View from the side of the 80GB MotorStorm PS3 bundle box
Snatch up those remaining 60GB PS3s if you want to play old games

All eyes directed to the PlayStation 3 earlier this week were on its $100 price drop, with few paying much attention to the future 80GB PS3 bundle that will soon occupy the $599 price point. Those planning on waiting until August for the MotorStorm bundle should take note that the hardware inside the 80GB version will differ from all the PlayStation 3 systems released in North America thus far.

Taking a magnified view of the box art of the 80GB PS3 bundle supplied by SCEA, one can clearly read on the side of the package the following text:

“This product has limited backward compatibility with PlayStation and PlayStation 2 format software. Many PlayStation and PlayStation 2 format software titles operate, but full compatibility is not guaranteed. Updating the system software may improve compatibility. Visit www.us.playstation.com for system software update.”

The move to using software emulation instead of hardware backwards compatibility is a cost-cutting measure for Sony. It is unclear when or if the 60GB PlayStation 3 consoles will be affected, though it would be logical to assume that both console variants will inevitably share the same hardware aside from differing hard disk drives.

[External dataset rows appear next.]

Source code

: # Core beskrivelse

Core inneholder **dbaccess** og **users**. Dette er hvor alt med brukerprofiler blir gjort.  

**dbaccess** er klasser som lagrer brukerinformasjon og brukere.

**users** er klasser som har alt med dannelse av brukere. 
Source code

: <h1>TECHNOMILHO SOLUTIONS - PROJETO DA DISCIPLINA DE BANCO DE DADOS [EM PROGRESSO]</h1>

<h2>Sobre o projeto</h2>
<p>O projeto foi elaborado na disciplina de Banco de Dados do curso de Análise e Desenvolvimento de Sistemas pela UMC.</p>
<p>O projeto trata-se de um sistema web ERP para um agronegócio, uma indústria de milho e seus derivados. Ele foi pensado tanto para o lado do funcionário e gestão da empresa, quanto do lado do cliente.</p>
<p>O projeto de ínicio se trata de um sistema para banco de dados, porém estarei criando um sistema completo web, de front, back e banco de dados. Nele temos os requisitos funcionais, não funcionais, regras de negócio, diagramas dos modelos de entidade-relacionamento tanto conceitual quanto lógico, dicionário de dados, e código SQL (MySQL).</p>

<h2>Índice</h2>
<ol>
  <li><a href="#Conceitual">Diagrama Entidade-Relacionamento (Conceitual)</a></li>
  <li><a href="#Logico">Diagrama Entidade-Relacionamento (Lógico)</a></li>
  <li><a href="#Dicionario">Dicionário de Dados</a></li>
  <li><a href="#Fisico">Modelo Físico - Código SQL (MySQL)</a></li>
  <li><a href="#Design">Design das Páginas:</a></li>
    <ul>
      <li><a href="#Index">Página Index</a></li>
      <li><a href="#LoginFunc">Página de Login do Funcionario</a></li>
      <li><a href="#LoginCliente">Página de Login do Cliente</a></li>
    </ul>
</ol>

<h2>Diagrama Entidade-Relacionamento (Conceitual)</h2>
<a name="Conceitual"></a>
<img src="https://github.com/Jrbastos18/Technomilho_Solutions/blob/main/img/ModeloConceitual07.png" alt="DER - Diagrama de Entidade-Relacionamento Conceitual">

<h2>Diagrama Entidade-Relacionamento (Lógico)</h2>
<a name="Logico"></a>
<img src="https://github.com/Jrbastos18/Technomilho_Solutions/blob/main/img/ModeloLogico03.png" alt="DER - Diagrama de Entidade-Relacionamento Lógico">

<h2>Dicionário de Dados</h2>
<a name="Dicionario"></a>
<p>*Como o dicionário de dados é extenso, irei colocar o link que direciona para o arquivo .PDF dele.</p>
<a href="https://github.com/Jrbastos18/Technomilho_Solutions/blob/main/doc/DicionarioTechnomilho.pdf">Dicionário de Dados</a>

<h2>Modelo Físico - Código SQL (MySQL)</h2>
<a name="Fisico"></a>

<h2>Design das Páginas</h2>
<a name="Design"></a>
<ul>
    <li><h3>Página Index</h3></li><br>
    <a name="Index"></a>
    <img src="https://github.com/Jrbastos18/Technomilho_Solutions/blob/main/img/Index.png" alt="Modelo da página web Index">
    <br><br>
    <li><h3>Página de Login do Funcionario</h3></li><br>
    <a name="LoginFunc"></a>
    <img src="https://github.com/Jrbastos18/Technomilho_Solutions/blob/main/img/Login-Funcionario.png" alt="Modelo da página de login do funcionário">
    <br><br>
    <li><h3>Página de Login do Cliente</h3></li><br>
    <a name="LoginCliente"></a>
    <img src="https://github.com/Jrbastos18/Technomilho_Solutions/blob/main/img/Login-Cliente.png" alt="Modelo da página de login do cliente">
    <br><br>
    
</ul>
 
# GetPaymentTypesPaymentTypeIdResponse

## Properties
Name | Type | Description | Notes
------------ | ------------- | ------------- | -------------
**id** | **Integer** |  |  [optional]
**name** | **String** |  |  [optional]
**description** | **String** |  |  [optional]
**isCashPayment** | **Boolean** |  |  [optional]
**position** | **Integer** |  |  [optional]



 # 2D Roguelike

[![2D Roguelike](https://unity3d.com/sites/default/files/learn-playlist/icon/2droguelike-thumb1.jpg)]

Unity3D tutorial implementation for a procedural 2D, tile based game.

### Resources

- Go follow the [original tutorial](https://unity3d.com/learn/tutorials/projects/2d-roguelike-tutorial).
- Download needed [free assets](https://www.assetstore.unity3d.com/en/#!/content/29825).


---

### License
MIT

In February, Sony revealed that its European-spec PlayStation 3 consoles are shipping with revised hardware that are without the Emotion Engine and Graphics Synthesizer chips used for PlayStation 2 software backwards compatibility. Instead, the PlayStation 3 hardware would emulate the older systems through software, though Sony admitted that backwards compatibility suffers without the dedicated chips. 80GB PlayStation 3 hardware without the dedicated chips first appeared at the console’s launch in South Korea.